# MATERIAL SUPPLIED
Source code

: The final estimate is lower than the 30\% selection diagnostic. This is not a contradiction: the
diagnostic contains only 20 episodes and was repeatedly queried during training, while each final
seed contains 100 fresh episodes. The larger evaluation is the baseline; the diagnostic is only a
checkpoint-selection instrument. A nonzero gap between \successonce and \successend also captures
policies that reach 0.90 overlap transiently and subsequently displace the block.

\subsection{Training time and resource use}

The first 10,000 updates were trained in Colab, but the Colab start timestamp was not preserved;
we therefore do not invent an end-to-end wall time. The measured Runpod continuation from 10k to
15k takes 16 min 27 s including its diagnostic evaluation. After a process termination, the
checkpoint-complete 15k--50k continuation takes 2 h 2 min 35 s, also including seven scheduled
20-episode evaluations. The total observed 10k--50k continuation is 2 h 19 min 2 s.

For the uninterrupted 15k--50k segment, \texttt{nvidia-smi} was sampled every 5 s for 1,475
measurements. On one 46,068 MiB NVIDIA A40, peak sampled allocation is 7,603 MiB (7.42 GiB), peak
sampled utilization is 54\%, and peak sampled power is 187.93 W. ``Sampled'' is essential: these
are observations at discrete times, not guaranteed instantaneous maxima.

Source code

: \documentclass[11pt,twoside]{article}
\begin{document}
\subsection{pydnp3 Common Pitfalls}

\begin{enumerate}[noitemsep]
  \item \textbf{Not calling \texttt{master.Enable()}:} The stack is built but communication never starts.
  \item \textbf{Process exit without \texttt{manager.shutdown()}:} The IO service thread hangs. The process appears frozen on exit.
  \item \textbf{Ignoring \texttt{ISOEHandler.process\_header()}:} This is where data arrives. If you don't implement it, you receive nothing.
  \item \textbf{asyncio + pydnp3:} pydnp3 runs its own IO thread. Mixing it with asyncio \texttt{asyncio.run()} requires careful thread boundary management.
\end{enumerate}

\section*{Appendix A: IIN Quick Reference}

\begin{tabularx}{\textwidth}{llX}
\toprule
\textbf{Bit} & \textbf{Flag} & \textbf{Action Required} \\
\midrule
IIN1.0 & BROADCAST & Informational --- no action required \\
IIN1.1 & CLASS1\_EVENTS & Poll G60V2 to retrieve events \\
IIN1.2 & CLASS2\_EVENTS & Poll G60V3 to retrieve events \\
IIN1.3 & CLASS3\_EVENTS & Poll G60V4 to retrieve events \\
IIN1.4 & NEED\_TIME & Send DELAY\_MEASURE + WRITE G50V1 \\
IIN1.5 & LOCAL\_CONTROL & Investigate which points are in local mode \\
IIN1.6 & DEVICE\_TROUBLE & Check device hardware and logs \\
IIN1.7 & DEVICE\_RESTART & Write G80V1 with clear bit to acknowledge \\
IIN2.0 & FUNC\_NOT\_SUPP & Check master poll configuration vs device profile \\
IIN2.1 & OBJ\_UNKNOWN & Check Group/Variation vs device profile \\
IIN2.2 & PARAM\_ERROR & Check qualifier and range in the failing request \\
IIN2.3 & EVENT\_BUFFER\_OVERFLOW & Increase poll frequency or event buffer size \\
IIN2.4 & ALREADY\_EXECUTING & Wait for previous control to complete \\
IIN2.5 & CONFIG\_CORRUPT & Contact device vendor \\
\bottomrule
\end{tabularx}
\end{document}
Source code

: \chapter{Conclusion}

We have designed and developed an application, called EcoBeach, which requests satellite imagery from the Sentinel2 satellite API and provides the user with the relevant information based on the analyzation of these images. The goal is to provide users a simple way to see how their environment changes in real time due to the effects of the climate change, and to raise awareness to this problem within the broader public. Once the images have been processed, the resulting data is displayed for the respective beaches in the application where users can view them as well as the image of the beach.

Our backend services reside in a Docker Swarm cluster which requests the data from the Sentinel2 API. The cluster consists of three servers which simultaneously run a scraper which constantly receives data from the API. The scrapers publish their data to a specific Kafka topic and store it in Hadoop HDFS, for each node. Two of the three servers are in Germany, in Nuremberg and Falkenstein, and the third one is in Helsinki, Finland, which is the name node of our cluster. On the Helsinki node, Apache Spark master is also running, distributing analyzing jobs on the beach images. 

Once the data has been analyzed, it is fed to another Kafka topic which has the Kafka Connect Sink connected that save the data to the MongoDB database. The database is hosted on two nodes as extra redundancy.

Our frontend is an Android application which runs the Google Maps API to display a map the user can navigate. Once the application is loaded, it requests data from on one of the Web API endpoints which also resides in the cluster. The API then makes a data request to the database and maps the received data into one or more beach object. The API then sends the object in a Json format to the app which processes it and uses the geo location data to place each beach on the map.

# INSTRUCTIONS FOR THE TASK
State the count of lines in the preceding listing that include the string "events". No other words belong in the answer.

# RESPONSE
3